*** Opening PROVIDED ENTRIES ***

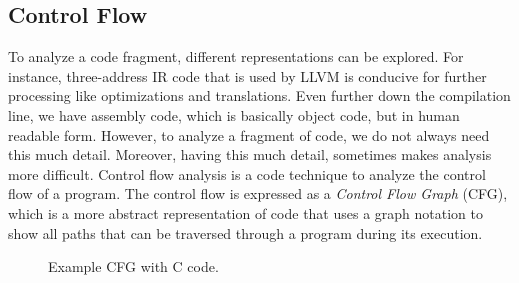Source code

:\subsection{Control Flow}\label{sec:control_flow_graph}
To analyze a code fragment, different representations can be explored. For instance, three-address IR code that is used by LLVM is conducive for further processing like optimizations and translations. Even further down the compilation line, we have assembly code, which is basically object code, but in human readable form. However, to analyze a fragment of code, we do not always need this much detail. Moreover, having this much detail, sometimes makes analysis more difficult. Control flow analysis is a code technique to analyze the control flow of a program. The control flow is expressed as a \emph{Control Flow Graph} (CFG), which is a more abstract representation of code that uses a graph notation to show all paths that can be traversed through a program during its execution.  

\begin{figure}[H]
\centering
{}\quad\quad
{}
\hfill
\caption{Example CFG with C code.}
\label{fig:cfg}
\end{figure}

*** Closing PROVIDED ENTRIES ***

Each entry needs to be retyped exactly; the pictures stay out.

▶ **RESULT**:
Source code

:\subsection{Control Flow}\label{sec:control_flow_graph}
To analyze a code fragment, different representations can be explored. For instance, three-address IR code that is used by LLVM is conducive for further processing like optimizations and translations. Even further down the compilation line, we have assembly code, which is basically object code, but in human readable form. However, to analyze a fragment of code, we do not always need this much detail. Moreover, having this much detail, sometimes makes analysis more difficult. Control flow analysis is a code technique to analyze the control flow of a program. The control flow is expressed as a \emph{Control Flow Graph} (CFG), which is a more abstract representation of code that uses a graph notation to show all paths that can be traversed through a program during its execution.  

\begin{figure}[H]
\centering
{}\quad\quad
{}
\hfill
\caption{Example CFG with C code.}
\label{fig:cfg}
\end{figure}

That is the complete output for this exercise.